Both of these groups have similar roles in our lives, and of course, they also have their own unique roles. As a child, one always socializes with other children, or should, and if not, the parents are always there as backup. When boredom sets in, children usually look for other people to mingle with, so they go to the parents. As a child, one’s parents are probably the most frequent visitors to their daily schedule, and therefore one of the child’s main influences. In this situation, the parent’s role is to mentor, and be a role model for the child, and of course, to buy them video games, junk food, and lots of toys. As the child grows up and becomes a teenager, other teenagers usually take the place of being the subject’s main influence. As an adult, the subject has changed into the mentor, and babysitter, and does all the things that they had done to them as a child. The main differences between family and friends, are those such as the fact that your family will always be there for you, no matter what the situation. Friends help you get through day-to-day life, with girl/boyfriend problems, with so-called evil teachers, and homework assignments, while your family helps you through your entire life. There are few friends who would care for you, for your entire life, lending (even giving) you money to get through post-secondary education. As an elder, one tends to rely on families to help them with groceries, and with driving. While it is very rare to find friends that help you through the majority of life, they do exist, but there is a higher chance that your family will help you in a greater sense.
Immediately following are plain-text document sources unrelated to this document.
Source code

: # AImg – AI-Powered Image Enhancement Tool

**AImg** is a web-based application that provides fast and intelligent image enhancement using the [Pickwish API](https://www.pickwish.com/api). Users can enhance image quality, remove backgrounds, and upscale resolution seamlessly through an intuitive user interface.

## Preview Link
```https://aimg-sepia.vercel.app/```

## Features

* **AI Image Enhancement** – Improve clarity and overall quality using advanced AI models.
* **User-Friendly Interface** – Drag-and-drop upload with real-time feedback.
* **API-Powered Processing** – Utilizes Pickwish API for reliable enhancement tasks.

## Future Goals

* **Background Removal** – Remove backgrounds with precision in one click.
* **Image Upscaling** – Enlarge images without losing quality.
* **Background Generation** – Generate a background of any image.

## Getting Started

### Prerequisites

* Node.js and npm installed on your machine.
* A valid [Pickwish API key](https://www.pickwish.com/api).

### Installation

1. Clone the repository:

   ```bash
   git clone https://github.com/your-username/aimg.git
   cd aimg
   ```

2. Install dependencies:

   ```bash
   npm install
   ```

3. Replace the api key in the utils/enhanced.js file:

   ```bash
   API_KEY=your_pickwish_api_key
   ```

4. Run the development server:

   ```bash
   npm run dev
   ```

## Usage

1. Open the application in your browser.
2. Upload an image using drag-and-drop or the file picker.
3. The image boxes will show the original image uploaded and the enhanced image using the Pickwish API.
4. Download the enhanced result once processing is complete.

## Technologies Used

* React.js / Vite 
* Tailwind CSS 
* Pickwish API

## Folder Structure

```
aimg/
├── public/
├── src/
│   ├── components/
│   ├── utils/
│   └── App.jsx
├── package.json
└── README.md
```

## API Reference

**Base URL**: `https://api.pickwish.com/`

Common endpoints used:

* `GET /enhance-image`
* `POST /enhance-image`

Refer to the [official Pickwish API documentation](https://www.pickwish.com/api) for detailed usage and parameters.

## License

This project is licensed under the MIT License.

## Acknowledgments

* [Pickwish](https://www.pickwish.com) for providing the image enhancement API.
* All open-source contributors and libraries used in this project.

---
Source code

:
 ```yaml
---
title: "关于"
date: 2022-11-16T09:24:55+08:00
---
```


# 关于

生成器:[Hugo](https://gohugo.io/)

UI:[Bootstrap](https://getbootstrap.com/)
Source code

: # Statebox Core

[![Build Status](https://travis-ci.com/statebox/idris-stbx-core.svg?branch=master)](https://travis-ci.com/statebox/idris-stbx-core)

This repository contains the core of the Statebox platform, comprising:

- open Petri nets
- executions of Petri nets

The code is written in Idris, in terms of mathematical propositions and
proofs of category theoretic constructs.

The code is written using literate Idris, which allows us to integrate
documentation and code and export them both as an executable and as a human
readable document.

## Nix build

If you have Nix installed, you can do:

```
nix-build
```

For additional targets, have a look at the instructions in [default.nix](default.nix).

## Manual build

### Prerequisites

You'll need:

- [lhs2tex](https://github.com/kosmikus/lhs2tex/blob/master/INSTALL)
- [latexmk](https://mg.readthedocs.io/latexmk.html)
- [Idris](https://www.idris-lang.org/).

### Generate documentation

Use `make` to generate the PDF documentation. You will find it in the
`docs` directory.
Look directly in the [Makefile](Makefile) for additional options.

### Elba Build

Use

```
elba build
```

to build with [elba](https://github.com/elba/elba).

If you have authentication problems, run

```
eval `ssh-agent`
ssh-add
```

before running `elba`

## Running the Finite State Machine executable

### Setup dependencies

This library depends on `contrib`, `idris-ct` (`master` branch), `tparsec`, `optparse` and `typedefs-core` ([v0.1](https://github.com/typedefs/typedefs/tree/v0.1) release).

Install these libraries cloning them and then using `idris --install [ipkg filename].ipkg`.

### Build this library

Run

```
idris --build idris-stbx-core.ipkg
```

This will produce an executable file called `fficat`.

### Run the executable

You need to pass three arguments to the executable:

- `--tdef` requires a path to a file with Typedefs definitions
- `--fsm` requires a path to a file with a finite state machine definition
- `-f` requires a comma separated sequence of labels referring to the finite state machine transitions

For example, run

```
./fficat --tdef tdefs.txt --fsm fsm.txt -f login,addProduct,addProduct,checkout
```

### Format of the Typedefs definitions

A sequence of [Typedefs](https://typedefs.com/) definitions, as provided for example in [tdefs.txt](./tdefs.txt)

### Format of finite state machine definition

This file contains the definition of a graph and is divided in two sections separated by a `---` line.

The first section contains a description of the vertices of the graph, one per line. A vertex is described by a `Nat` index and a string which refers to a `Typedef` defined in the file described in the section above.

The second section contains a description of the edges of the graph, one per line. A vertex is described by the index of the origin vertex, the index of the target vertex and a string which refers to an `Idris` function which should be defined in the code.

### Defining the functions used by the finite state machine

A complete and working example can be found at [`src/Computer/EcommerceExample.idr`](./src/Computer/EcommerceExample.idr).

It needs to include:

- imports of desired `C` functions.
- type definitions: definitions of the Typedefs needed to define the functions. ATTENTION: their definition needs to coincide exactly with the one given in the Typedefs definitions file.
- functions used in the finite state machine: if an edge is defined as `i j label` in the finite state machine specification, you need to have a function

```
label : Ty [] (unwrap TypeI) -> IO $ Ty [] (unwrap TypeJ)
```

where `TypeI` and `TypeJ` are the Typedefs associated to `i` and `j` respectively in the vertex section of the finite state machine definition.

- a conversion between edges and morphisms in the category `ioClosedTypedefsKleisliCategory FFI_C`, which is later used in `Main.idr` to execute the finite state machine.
Family and friends each have some sort of status, whether it’s social, financial, or other statuses recognized by society. Within both groups, is a sort of hierarchical ladder, that one may or may not rise to the top of. Within families, this ladder takes a long time to get to the top of, and there may be more than one head of it. Usually, this ladder is headed by the most elderly of the family, with one’s parents, uncles, and aunts coming next, older cousins or siblings, and then you. As more people are born into the family, and as others pass on, one rises this ladder, and if they live long enough, they might even have a chance to become the head. In society, these ladders may or may not be large, or even take a long time to reach the head of. They are usually based on popularity, but can also be based on intelligence, athleticism, or looks. Most of the time, one has to work towards getting up the ladder, but in some cases, people just naturally fit there. Of course, there are the differences between these two circles, and their statuses. One being that in most cases, one’s status in a family is ascribed at birth, while in society, it is usually achieved. Another difference between these two congregations, is the way they communicate. Status affects communication and within a family, as a child, if one wanted to communicate with another person within the family, it would usually be very difficult, but with friends that you see almost every day, it is very easy to communicate. As you get higher up within the hierarchy, it seems to get easier to communicate, with information able to be relayed down to the people below you. In families, communication is very important, especially when your parents don’t always understand what is going on in your life. In both circles, status is important and will usually determine your result in the game of life.
Families and friends both participate in activities with you, both alike and different. Families tend to share the important, memorable activities with you such as special holidays, vacations and reunions, while your friends help you through life by going to the mall, hanging out together, and playing video games. During childhood, your parents and family are the ones that you can depend on to be there when you get bored. Your family will take time out of their busy schedules to play with you.
In conclusion, even though friends are fun to be with, and can make the difference between being “cool,” and being a “loser,” throughout life, family will always be there to support you, and bail you out whenever you need it (maybe even literally). As a child, your family supports you financially, emotionally, and mentally. As an adult, you support your children that way, and as an elder, your children support you financially, emotionally, and mentally. Within a giant circle of life, friends and family make the difference.